To be a hacker does not even revolve around one’s ability to code. It is a talent that innovates. Hackers are constantly challenging the old and bringing the new. Brining this sort of revolution to our world is something that I aspire to do, and if that makes me a hacker, then I will hack as much as I can.

 

 

reading00 — Why Study Ethics?

Why study Ethics in the context of Computer Science and Engineering?

Technology is prevalent to almost everybody in America today. It is used to text, to call, to Facebook, to Snap, to Tweet, to communicate. It is abundant in businesses and also personal lives. It has driven innovation, it has reconnected families. Our world is driven by technology and that technology is driven by Computer Science and Engineering.

As Jonathan Harris points out in this article, technology is extremely influential. He compares it to medicine, both as it is helpful to humanity, but also how it can be a drug and detrimental to those who use it. With medicine, it is comforting that there are several layers of regulation that prevent our society from abusing medicine to an extent. But the technology that is used today does not go through an analogous set of layers. Instead, Jonathan Harris points out examples where technology not only thrives off of addiction, but actively attempts to infect its users. He talks about how positive it can be for a tech start-up to have users that can’t stay away.

This technological addiction problem is why we must study Ethics. Instead of focusing on producing the next brainless application, innovation should focus on things that are helpful for society. While it seems now that no one in our society is required to use any such apps, there are some applications on the path to being a social requirement. For example, how many connections and communications are facilitated by Facebook? How many sites implement a primary Facebook login system? It is certainly possible for someone to never use Facebook, but consider the consequences if this changes. Who is in control of all that information? Executives at Facebook. Are they regulated in the same way that the FDA regulates medicine? Currently, they are private and face no such type of regulation. One can only hope that technology never becomes more addictive or some sort of requirement to live normally with no sort or regulations. It is for this reason that Ethics in the context of Computer Science and Engineering and all sorts of innovation in general need to be heavily considered and followed. Technology is leading our world today and will continue to be the key to innovation. To prevent it from being destructive, ethical codes must be constructed and be at the heart of all development.

 

reading00 — Introduction

 

My name is Luke Duane. I am from Grapevine, Texas and am a senior at the University of Notre Dame, studying Computer Science.

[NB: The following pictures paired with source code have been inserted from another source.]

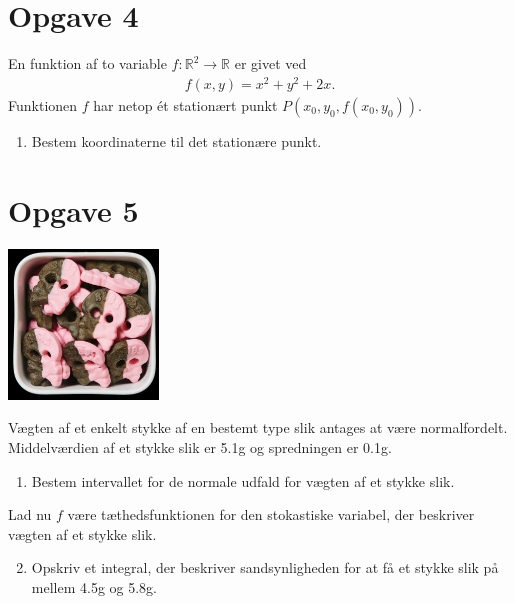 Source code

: \section*{Opgave 4}
En funktion af to variable $f: \mathbb{R}^2 \to \mathbb{R}$ er givet ved
\begin{align*}
	f(x,y) = x^2+y^2+2x.
\end{align*}
Funktionen $f$ har netop ét stationært punkt $P(x_0,y_0,f(x_0,y_0))$. 
\begin{enumerate}[label=\roman*)]
	\item Bestem koordinaterne til det stationære punkt. 
\end{enumerate}

\section*{Opgave 5}
\begin{center}
	\includegraphics[width=0.3\textwidth]{Billeder/Kranier.jpg}
\end{center}
Vægten af et enkelt stykke af en bestemt type slik antages at være normalfordelt. Middelværdien af et stykke slik er 5.1g og spredningen er 0.1g.
\begin{enumerate}[label=\roman*)]
	\item Bestem intervallet for de normale udfald for vægten af et stykke slik.
\end{enumerate}
Lad nu $f$ være tæthedsfunktionen for den stokastiske variabel, der beskriver vægten af et stykke slik.
\begin{enumerate}[label=\roman*)]
	\setcounter{enumi}{1}
	\item Opskriv et integral, der beskriver sandsynligheden for at få et stykke slik på mellem 4.5g og 5.8g.
\end{enumerate} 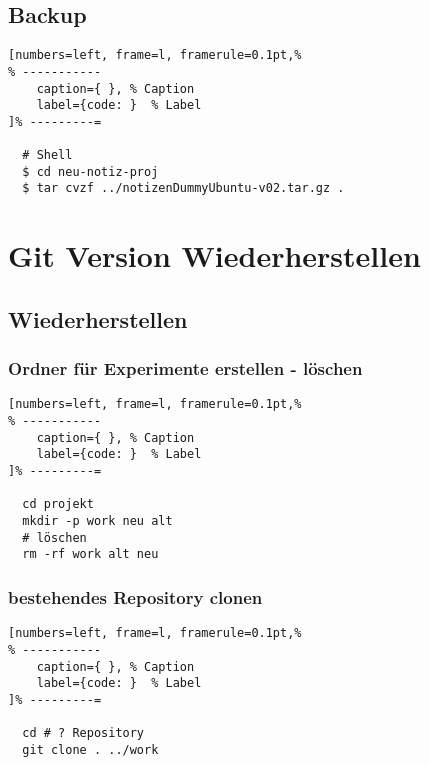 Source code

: \subsection{Backup}\label{backup}

\lstset{language=Bash} %
\begin{lstlisting}[numbers=left, frame=l, framerule=0.1pt,%
% -----------
	caption={ }, % Caption
	label={code: }  % Label
]% ---------=

  # Shell
  $ cd neu-notiz-proj
  $ tar cvzf ../notizenDummyUbuntu-v02.tar.gz .
\end{lstlisting}

\section{Git Version
Wiederherstellen}\label{git-version-wiederherstellen}

\subsection{Wiederherstellen}\label{wiederherstellen}

\subsubsection{Ordner für Experimente erstellen -
löschen}\label{ordner-fuer-experimente-erstellen-loeschen}

\lstset{language=Bash} %
\begin{lstlisting}[numbers=left, frame=l, framerule=0.1pt,%
% -----------
	caption={ }, % Caption
	label={code: }  % Label
]% ---------=

  cd projekt
  mkdir -p work neu alt
  # löschen
  rm -rf work alt neu
\end{lstlisting}

\subsubsection{bestehendes Repository
clonen}\label{bestehendes-repository-clonen}

\lstset{language=Bash} %
\begin{lstlisting}[numbers=left, frame=l, framerule=0.1pt,%
% -----------
	caption={ }, % Caption
	label={code: }  % Label
]% ---------=

  cd # ? Repository
  git clone . ../work
\end{lstlisting}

I chose Computer Science as my major back in Freshman year because I wanted to develop problem solving and analytical skills that would help no matter what sort of career path I chose. I believe that engineers can provide ways of thinking that are helpful to almost all businesses and Computer Science was the most interesting flavor of engineering that I experienced in my Engineering 101 course.

For this course, I hope to gain an understanding of the ethical problems that surround computer science and development. I am interested in developing an understanding of issues related to technology like privacy and copyright.

Outside of school, my interests include sports, cooking, hiking, and traveling to new places. My favorite sports team is the Green Bay Packers, and one of the highest items on my bucket list is to watch them in person play in the Super Bowl.